5. En premier lieu, la méconnaissance alléguée de l'article L. 511-4 2° du code de l'entrée et du séjour des étrangers et du droit d'asile ne constitue pas un moyen d'ordre public, de sorte que les premiers juges, en ne la relevant pas d'office, n'ont, en tout état de cause, pas entaché leur jugement d'irrégularité.
6. En deuxième lieu, il résulte des termes de la décision attaquée que, contrairement à ce que soutient la requérante, les premiers juges n'ont pas omis d'examiner le moyen tiré de l'erreur manifeste d'appréciation commise par le préfet dans l'examen des conséquences de l'obligation de quitter le territoire français sur sa situation personnelle.
7. Il résulte de ce qui vient d'être exposé que les moyens tirés de l'irrégularité du jugement doivent être écartés.
Sur le bien-fondé du jugement attaqué :
Sur le refus de séjour :
8. Aux termes de l'article L. 313-11 du code de l'entrée et du séjour des étrangers et du droit d'asile : " Sauf si sa présence constitue une menace pour l'ordre public, la carte de séjour temporaire portant la mention " vie privée et familiale " est délivrée de plein droit: / (...)
7° A l'étranger ne vivant pas en état de polygamie, qui n'entre pas dans les catégories précédentes ou dans celles qui ouvrent droit au regroupement familial, dont les liens personnels et familiaux en France, appréciés notamment au regard de leur intensité, de leur ancienneté et de leur stabilité, des conditions d'existence de l'intéressé, de son insertion dans la société française ainsi que de la nature de ses liens avec la famille restée dans le pays d'origine, sont tels que le refus d'autoriser son séjour porterait à son droit au respect de sa vie privée et familiale une atteinte disproportionnée au regard des motifs du refus, sans que la condition prévue à l'article L. 313-2 soit exigée.
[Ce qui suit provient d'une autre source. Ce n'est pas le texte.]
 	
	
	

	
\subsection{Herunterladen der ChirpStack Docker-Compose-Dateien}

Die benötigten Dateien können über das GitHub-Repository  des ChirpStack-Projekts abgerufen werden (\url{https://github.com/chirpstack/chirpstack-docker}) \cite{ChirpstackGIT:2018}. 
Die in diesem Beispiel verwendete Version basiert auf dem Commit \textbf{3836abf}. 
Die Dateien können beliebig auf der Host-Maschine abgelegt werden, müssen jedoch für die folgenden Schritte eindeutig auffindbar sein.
L'insertion de l'étranger dans la société française est évaluée en tenant compte notamment de sa connaissance des valeurs de la République ". Aux termes de l'article 8 de la convention européenne de sauvegarde des droits de l'homme et des libertés fondamentales : " 1. Toute personne a droit au respect de sa vie privée et familiale, de son domicile et de sa correspondance. ...".
9. Le refus de séjour attaqué a été pris au motif, d'une part, que Mme A... B... ne justifie pas de liens personnels et familiaux et d'une insertion socioprofessionnelle suffisants en France et, d'autre part, qu'elle ne fait état d'aucun motif impérieux, notamment humanitaire, rendant indispensable son maintien sur le territoire. Il ressort des pièces du dossier que
Mme A... B..., entrée en France en 11 août 2011, a obtenu un document de circulation pour mineur valable du 20 décembre 2011 au 19 décembre 2016. Elle explique être présente en France depuis la date d'entrée alléguée dans le cadre du regroupement familial qui avait été accordé à son père, et dont elle-même et sa sœur ont pu bénéficier. La requérante justifie, au vu des pièces versées à la présente instance, sa présence habituelle depuis la date d'entrée alléguée dès lors qu'elle était scolarisée au titre des années scolaires 2011/2012, 2012/2013 et 2013/2014 ainsi que durant son cursus au lycée jusqu'en juin 2017, où elle a obtenu le baccalauréat. Par la suite, elle s'est inscrite à l'université au titre de l'année universitaire 2017/2018 mais déclare ne pas avoir été en mesure de poursuivre ses études en raison de contraintes financières. Elle a travaillé en tant que garde d'enfant à domicile périodiquement en 2017 et 2018, puis en février, avril, mai, juin, juillet, août et octobre 2019. Certes, la requérante, toujours hébergée par son père en séjour régulier, n'est pas dépourvue d'attaches familiales au Cap-Vert dès lors que sa mère y réside ainsi que des demi-frères. Cependant, compte tenu de la durée de son séjour en France de près de neuf ans à la date de l'acte attaqué, auprès de son père en séjour régulier, elle doit être regardée comme démontrant qu'en prenant l'acte attaqué, le préfet des Bouches-du-Rhône a porté à son droit au respect de sa vie privée et familiale une atteinte excessive en méconnaissance de l'article 8 de la convention européenne de sauvegarde des droits de l'homme et des libertés fondamentales.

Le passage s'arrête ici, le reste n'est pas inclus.